Over the protests of lawmakers from Nashville, the Republican-run state House Commerce Committee adopted legislation Tuesday to nullify the city’s new antidiscrimination ordinance protecting gays.
Rep. Brenda Gilmore, D-Nashville, tried to kill the bill by amending it to exclude Nashville. But the committee voted 21-7 to table her proposal, then approved the bill on a voice vote.
The legislation would bar all Tennessee cities from enacting their own policies against gay, lesbian and transgender discrimination. The bill’s supporters said they want to prevent burdensome and confusing new business regulations from popping up all over the state.
“I could see where — and I’ll take hypotheticals — one town says you got to hire a Baptist that has two children, the other town says you got to have someone that has red hair,” Rep. Glen Casada, R-College Grove, told the committee. “I could see just a whole plethora of convoluted and ill-advised laws in each town to appease their particular constituency group, and it would just be chaos to try to do business in those towns.”

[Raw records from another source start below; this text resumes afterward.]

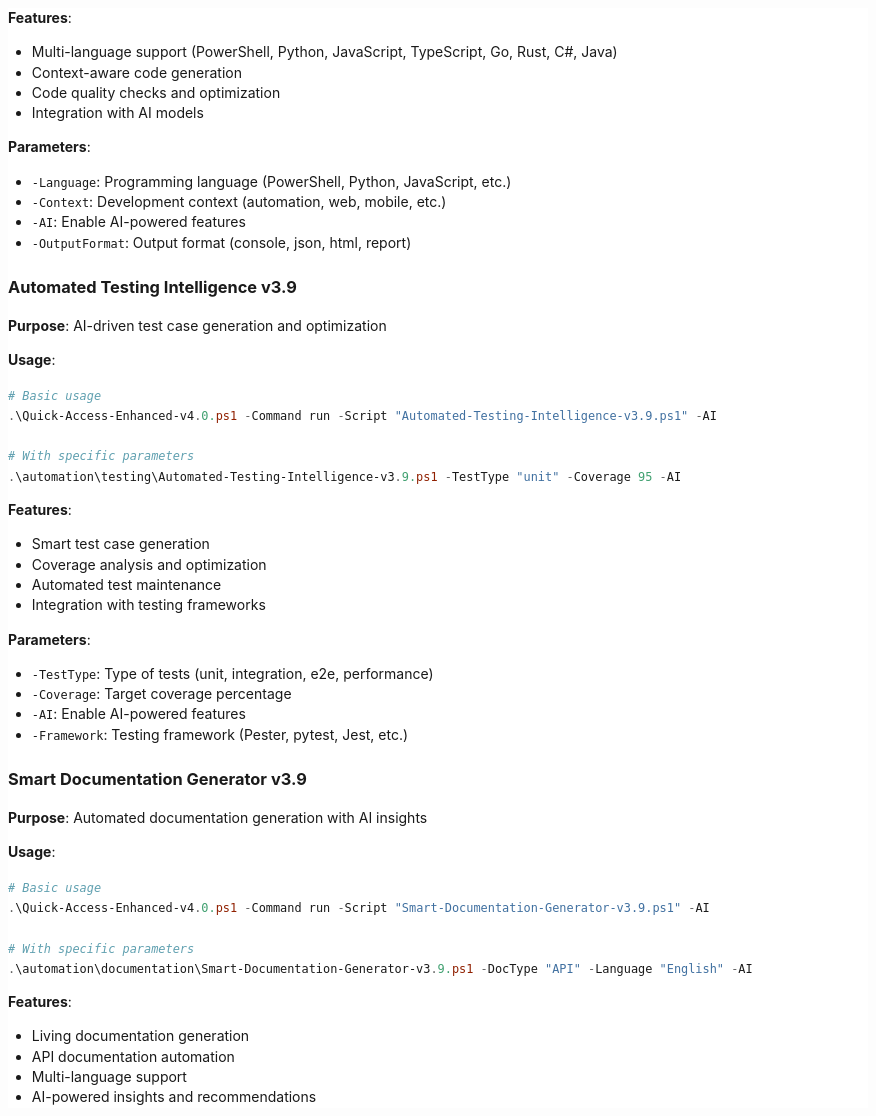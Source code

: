 **Features**:
- Multi-language support (PowerShell, Python, JavaScript, TypeScript, Go, Rust, C#, Java)
- Context-aware code generation
- Code quality checks and optimization
- Integration with AI models

**Parameters**:
- `-Language`: Programming language (PowerShell, Python, JavaScript, etc.)
- `-Context`: Development context (automation, web, mobile, etc.)
- `-AI`: Enable AI-powered features
- `-OutputFormat`: Output format (console, json, html, report)

### Automated Testing Intelligence v3.9
**Purpose**: AI-driven test case generation and optimization

**Usage**:
```powershell
# Basic usage
.\Quick-Access-Enhanced-v4.0.ps1 -Command run -Script "Automated-Testing-Intelligence-v3.9.ps1" -AI

# With specific parameters
.\automation\testing\Automated-Testing-Intelligence-v3.9.ps1 -TestType "unit" -Coverage 95 -AI
```

**Features**:
- Smart test case generation
- Coverage analysis and optimization
- Automated test maintenance
- Integration with testing frameworks

**Parameters**:
- `-TestType`: Type of tests (unit, integration, e2e, performance)
- `-Coverage`: Target coverage percentage
- `-AI`: Enable AI-powered features
- `-Framework`: Testing framework (Pester, pytest, Jest, etc.)

### Smart Documentation Generator v3.9
**Purpose**: Automated documentation generation with AI insights

**Usage**:
```powershell
# Basic usage
.\Quick-Access-Enhanced-v4.0.ps1 -Command run -Script "Smart-Documentation-Generator-v3.9.ps1" -AI

# With specific parameters
.\automation\documentation\Smart-Documentation-Generator-v3.9.ps1 -DocType "API" -Language "English" -AI
```

**Features**:
- Living documentation generation
- API documentation automation
- Multi-language support
- AI-powered insights and recommendations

Gilmore said Casada’s real motive is to perpetuate discrimination against gays in the workplace. The Metro ordinance, signed into law on Friday by Mayor Karl Dean, extends protections against workplace discrimination to gays, lesbians and transgender people working at businesses contracting with the city government. Specifically, the law requires those vendors doing business with Metro have in their nondiscrimination policies references to sexual orientation and gender identity.
“This legislation is really trying to make a business argument to defend discrimination,” Gilmore said. “I want Nashville to be known as a city of equal opportunity based on talent, performance and behavior when it comes to taxpayer-funded jobs. Ninety-four percent of Fortune 100 companies already have similar policies. When you look across the United States, 181 cities and counties have this antidiscrimination policy, and there has not been chaos in those cities. Over one half of the states in the United States have this policy.”
Gilmore’s daughter, the Metro Council member Erica Gilmore, was one sponsor of the antidiscrimination ordinance, and she defended the law in her own testimony before the committee.
“This is the first time we’ve heard that different local standards are a burden to business, and we are confused as to why this is coming up now,” she said.